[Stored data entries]
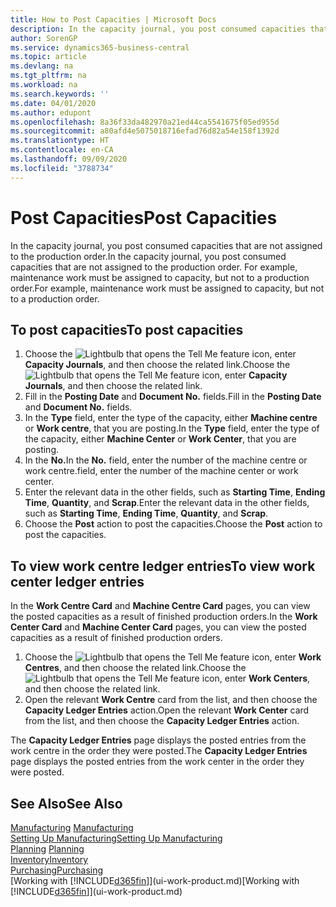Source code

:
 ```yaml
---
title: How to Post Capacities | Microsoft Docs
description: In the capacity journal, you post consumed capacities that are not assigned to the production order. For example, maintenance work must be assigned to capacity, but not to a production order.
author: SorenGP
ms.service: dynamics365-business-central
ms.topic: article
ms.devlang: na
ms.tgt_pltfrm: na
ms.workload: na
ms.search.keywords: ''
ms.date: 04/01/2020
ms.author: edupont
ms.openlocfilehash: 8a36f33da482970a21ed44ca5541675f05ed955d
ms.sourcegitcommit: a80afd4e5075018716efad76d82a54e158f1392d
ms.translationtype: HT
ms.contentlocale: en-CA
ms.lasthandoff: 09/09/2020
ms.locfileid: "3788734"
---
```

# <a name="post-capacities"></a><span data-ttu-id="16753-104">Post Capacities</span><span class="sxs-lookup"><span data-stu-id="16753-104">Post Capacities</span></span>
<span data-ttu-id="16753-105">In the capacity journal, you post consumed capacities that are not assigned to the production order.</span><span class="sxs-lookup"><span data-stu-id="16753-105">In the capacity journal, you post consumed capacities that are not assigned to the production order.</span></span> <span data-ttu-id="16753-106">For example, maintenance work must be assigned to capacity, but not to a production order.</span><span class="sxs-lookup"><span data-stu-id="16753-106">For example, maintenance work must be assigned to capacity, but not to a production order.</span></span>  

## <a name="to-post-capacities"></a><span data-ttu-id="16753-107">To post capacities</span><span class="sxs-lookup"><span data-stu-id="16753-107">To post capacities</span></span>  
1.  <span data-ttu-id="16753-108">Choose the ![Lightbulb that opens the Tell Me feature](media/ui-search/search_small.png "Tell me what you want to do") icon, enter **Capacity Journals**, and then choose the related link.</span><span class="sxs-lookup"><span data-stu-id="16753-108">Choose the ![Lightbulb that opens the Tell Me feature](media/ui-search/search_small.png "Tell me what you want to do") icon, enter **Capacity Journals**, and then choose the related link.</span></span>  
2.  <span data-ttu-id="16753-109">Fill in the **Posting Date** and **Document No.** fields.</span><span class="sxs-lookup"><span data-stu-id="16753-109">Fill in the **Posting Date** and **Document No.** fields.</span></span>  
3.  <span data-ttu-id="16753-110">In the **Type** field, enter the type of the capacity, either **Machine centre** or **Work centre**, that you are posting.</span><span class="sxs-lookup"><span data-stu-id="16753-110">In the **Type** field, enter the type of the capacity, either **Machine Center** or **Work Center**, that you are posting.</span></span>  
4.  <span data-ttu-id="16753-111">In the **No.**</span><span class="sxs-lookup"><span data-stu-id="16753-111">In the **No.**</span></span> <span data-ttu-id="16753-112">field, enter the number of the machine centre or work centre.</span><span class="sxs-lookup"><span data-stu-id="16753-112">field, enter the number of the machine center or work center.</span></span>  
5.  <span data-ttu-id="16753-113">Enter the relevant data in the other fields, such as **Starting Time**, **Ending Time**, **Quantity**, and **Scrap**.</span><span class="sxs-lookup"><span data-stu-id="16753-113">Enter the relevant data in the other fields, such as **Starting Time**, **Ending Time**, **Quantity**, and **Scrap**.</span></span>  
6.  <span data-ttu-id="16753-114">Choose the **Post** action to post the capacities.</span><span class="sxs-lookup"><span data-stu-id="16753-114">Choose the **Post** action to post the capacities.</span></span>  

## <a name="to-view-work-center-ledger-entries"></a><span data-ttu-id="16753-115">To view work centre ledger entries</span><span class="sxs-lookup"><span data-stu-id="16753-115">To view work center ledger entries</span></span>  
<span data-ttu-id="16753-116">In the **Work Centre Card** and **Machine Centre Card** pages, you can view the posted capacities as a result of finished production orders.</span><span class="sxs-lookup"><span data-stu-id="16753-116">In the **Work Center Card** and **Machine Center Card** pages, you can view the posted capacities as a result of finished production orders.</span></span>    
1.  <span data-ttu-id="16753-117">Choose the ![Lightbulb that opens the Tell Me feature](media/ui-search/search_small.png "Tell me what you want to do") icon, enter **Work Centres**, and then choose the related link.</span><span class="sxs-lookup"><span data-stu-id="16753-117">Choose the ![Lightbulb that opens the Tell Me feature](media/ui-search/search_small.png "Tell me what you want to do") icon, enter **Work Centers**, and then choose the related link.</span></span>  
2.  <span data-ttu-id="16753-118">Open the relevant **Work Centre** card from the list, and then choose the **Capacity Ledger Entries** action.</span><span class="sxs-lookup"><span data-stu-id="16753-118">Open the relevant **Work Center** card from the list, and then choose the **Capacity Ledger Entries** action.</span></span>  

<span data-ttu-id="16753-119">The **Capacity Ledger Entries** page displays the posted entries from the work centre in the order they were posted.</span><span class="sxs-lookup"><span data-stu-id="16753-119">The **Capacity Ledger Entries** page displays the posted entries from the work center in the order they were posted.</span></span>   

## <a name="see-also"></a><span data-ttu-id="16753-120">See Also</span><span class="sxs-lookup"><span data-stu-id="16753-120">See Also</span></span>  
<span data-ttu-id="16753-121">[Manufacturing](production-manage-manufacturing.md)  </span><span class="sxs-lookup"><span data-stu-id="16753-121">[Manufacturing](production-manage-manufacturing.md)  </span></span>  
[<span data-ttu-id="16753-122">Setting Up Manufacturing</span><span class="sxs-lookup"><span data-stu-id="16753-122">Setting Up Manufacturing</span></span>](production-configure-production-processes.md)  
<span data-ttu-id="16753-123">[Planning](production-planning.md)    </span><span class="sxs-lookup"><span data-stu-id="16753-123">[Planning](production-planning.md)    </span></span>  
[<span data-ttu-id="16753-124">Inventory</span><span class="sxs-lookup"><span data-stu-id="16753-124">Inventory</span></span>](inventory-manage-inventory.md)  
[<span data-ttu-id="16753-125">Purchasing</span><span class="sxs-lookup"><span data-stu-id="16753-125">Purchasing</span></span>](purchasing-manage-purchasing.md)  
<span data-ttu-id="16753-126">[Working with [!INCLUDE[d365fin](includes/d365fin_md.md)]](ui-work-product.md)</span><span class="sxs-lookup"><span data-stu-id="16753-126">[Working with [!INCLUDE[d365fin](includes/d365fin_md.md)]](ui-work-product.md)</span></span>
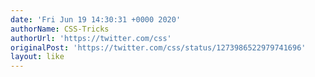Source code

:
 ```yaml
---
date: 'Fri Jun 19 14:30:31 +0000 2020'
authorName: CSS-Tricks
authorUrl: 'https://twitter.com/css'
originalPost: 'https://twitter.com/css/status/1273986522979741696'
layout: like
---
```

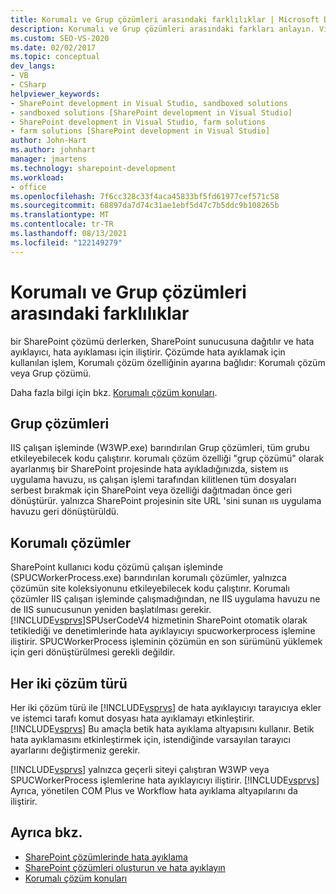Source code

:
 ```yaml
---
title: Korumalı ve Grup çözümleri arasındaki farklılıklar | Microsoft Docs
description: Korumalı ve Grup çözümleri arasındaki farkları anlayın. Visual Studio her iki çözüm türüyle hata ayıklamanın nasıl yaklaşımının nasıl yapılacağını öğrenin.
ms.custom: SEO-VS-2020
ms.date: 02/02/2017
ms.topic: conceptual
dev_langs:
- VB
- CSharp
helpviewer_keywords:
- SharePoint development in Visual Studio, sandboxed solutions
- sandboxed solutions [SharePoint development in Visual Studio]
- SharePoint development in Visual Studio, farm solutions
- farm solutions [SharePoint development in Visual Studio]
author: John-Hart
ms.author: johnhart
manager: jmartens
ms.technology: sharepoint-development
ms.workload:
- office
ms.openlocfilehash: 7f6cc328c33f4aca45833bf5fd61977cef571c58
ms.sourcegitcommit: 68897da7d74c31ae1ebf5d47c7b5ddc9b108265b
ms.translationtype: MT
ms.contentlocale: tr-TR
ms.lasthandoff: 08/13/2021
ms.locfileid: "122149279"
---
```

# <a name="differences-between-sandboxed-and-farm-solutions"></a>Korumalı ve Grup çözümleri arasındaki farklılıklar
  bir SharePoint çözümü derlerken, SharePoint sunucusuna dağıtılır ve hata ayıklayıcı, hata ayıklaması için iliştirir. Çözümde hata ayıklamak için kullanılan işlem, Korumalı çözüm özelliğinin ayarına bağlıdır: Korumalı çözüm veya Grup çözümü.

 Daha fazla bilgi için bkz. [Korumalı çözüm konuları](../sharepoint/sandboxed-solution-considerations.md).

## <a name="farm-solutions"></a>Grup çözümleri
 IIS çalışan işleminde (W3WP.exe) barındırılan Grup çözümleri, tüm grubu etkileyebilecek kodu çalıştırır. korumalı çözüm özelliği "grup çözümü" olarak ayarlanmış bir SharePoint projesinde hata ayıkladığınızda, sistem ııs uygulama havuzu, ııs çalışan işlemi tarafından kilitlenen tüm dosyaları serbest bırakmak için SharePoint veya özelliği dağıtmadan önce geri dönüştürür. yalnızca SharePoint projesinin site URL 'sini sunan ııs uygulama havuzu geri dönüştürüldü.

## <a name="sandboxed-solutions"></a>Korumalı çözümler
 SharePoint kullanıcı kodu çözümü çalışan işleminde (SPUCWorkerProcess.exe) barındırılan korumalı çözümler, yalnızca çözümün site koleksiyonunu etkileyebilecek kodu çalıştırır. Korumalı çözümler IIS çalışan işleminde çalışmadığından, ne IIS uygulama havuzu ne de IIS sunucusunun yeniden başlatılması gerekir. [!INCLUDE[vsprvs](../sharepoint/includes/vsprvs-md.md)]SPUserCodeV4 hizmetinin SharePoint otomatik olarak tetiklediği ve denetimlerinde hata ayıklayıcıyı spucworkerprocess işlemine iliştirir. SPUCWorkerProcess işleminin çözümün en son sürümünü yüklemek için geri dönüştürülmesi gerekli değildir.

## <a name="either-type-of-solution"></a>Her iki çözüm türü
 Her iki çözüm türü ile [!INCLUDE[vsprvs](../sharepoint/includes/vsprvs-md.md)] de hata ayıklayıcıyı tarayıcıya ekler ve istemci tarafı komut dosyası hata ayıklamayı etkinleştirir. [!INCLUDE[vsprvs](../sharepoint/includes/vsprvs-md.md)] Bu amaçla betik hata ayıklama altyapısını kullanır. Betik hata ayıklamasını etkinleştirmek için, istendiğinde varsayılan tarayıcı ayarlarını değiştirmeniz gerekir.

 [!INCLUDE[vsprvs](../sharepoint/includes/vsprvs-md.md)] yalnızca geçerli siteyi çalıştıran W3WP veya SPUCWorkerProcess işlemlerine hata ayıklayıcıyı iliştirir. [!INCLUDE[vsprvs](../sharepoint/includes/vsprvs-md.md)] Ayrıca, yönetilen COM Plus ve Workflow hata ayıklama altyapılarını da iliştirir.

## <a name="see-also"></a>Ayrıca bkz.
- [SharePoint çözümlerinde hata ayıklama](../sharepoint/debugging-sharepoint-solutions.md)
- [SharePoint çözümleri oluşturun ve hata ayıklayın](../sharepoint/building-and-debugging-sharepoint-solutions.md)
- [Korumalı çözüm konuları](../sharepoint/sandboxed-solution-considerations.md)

- _WORK ITEM_
All lines of the records above with the word "Visual" in them are to be copied.

- _EXPECTED OUTPUT_
description: Korumalı ve Grup çözümleri arasındaki farkları anlayın. Visual Studio her iki çözüm türüyle hata ayıklamanın nasıl yaklaşımının nasıl yapılacağını öğrenin.
- SharePoint development in Visual Studio, sandboxed solutions
- sandboxed solutions [SharePoint development in Visual Studio]
- SharePoint development in Visual Studio, farm solutions
- farm solutions [SharePoint development in Visual Studio]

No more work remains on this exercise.